Jorge Escosteguy: [interrompendo] Desculpe, nosso tempo está quase terminando, eu não posso estourar porque estamos em rede. Eu queria fazer uma última pergunta, que é, talvez, o acontecimento mais importante ou mais falado de misturar ficção com realidade, ou seja, o que houve na última novela da Globo, com o assassinato de uma atriz e depois, a exposição, que foi muito discutida, muito polêmica, dessa atriz nos capítulos posteriores à morte dela.  Qual é sua opinião sobre esse fato, ou seja, depois de o crime ter acontecido, a Globo exibir cenas dos dois personagens, de Daniela e seu matador? [refere-se ao caso Daniela Perez]

Lima Duarte: Se usaram isso para conseguir audiência, é uma coisa lamentável, eu não acredito que tenham feito isso. O Boni é uma pessoa muito inteligente, o melhor homem de televisão que tem no Brasil.  E ele não permitiria isso, eu creio. Agora, é uma visão pessoal da autora. Também estou tão distante, não quero ser leviano diante de um problema tão grave. Eu posso te falar dos atores nas novelas, insisto, quando você lida com macro audiências é inevitável você deixar ser tocado pelo personagem, ou de tocá-lo, ou de construí-lo. É o seguinte: todos os dias, às oito e meia da noite, quando você faz um bandido, milhões de pessoas começam a te odiar. Rapaz, isso deve ter uma força!. Eu fazia uma novela em que tinha que beijar a  [atriz] Maitê Proença ou não beijar. Era um beijo demorado do Sassá Mutema. Eu saía de manhã, o meu porteiro falava: “Pô, não vai beijar aquela boquinha? Beija!” [risos] Entrava no táxi, o motorista: “Senhor, ela chegou assim e o senhor não beijou? Bom, vai sair esse beijo ou não vai sair?”. Quando eu chegava no estúdio, eu dizia:"Pelo amor de Deus, me beije!". E ela também: "Me beija".
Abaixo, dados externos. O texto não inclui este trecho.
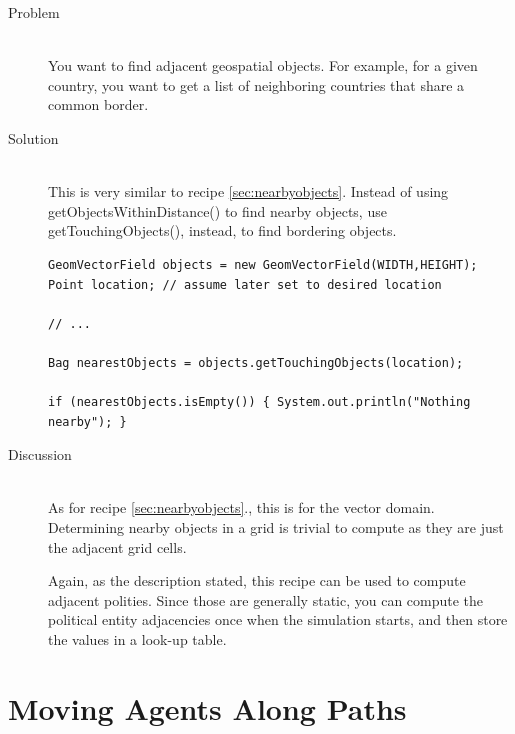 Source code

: \documentclass[twoside,10pt]{book}
\newcommand\method[1]{\textsf{#1}}
\begin{document}
\begin{description}
\item[Problem]~\\
You want to find adjacent geospatial objects. For example, for a given
country, you want to get a list of neighboring countries that share a
common border.

\item[Solution]~\\
This is very similar to recipe \ref{sec:nearbyobjects}.  Instead of
using \method{getObjectsWithinDistance()}  to find nearby objects, use
\method{getTouchingObjects()}, instead, to find bordering objects.
\begin{Verbatim}[frame=lines,framesep=5mm,commandchars=+\[\]]
GeomVectorField objects = new GeomVectorField(WIDTH,HEIGHT);
Point location; // assume later set to desired location

// ...
	
Bag nearestObjects = objects.getTouchingObjects(location);

if (nearestObjects.isEmpty()) { System.out.println("Nothing nearby"); }
\end{Verbatim}

\item[Discussion]~\\
  As for recipe \ref{sec:nearbyobjects}., this is for the vector
  domain.  Determining nearby objects in a grid is trivial to compute
  as they are just the adjacent grid cells.

  Again, as the description stated, this recipe can be used to compute
  adjacent polities.  Since those are generally static, you can
  compute the political entity adjacencies once when the simulation
  starts, and then store the values in a look-up table.
\end{description}


\section{Moving Agents Along Paths}
\label{sec:movingalongpaths}
\end{document}
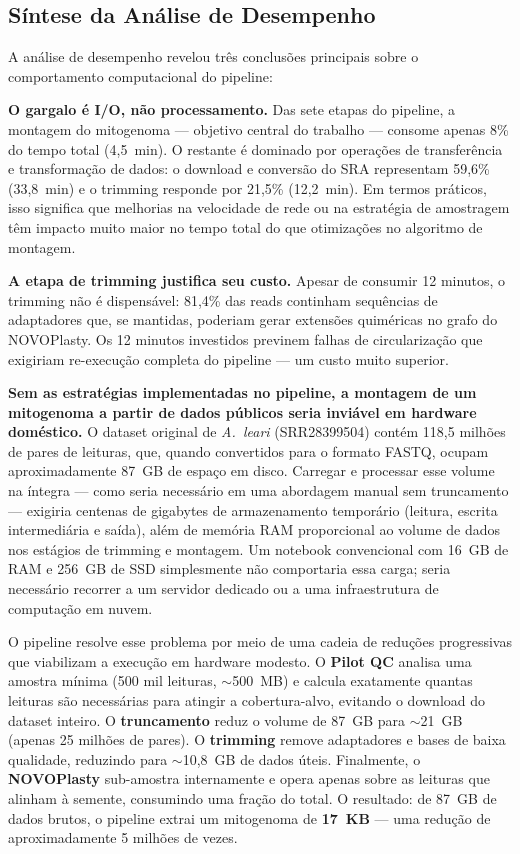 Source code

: \subsection{Síntese da Análise de Desempenho}

A análise de desempenho revelou três conclusões principais sobre o comportamento computacional do pipeline:

\textbf{O gargalo é I/O, não processamento.} Das sete etapas do pipeline, a montagem do mitogenoma --- objetivo central do trabalho --- consome apenas 8\% do tempo total (4,5~min). O restante é dominado por operações de transferência e transformação de dados: o download e conversão do SRA representam 59,6\% (33,8~min) e o trimming responde por 21,5\% (12,2~min). Em termos práticos, isso significa que melhorias na velocidade de rede ou na estratégia de amostragem têm impacto muito maior no tempo total do que otimizações no algoritmo de montagem.

\textbf{A etapa de trimming justifica seu custo.} Apesar de consumir 12 minutos, o trimming não é dispensável: 81,4\% das reads continham sequências de adaptadores que, se mantidas, poderiam gerar extensões quiméricas no grafo do NOVOPlasty. Os 12 minutos investidos previnem falhas de circularização que exigiriam re-execução completa do pipeline --- um custo muito superior.

\textbf{Sem as estratégias implementadas no pipeline, a montagem de um mitogenoma a partir de dados públicos seria inviável em hardware doméstico.} O dataset original de \textit{A.~leari} (SRR28399504) contém 118,5 milhões de pares de leituras, que, quando convertidos para o formato FASTQ, ocupam aproximadamente 87~GB de espaço em disco. Carregar e processar esse volume na íntegra --- como seria necessário em uma abordagem manual sem truncamento --- exigiria centenas de gigabytes de armazenamento temporário (leitura, escrita intermediária e saída), além de memória RAM proporcional ao volume de dados nos estágios de trimming e montagem. Um notebook convencional com 16~GB de RAM e 256~GB de SSD simplesmente não comportaria essa carga; seria necessário recorrer a um servidor dedicado ou a uma infraestrutura de computação em nuvem.

O pipeline resolve esse problema por meio de uma cadeia de reduções progressivas que viabilizam a execução em hardware modesto. O \textbf{Pilot QC} analisa uma amostra mínima (500 mil leituras, $\sim$500~MB) e calcula exatamente quantas leituras são necessárias para atingir a cobertura-alvo, evitando o download do dataset inteiro. O \textbf{truncamento} reduz o volume de 87~GB para $\sim$21~GB (apenas 25 milhões de pares). O \textbf{trimming} remove adaptadores e bases de baixa qualidade, reduzindo para $\sim$10,8~GB de dados úteis. Finalmente, o \textbf{NOVOPlasty} sub-amostra internamente e opera apenas sobre as leituras que alinham à semente, consumindo uma fração do total. O resultado: de 87~GB de dados brutos, o pipeline extrai um mitogenoma de \textbf{17~KB} --- uma redução de aproximadamente 5 milhões de vezes.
Jorge Escosteguy: Parecia que era uma decisão sua.

Lima Duarte: Porque a novela é durante um ano e são cinquenta milhões de pessoas [assistindo], então é muito forte isso, é muito difícil. Às vezes, eu me surpreendo, quando estou fazendo uma novela, com reações que são do personagem. Mas eu não sou louco, não sou esquizofrênico, eu sei isso, eu penso isso. Acho que isso ocorre um pouco, mas você precisa ter bastante clareza para saber que é o personagem, não é você.

Jorge Escosteguy: Está bom. Nós agradecemos então a presença do Lima Duarte. Agradecemos também aos companheiros que nos ajudaram na entrevista. E lembramos aos telespectadores que o Roda Viva volta na próxima segunda-feira, às nove e meia da noite. Até lá, uma boa semana e boa noite a todos.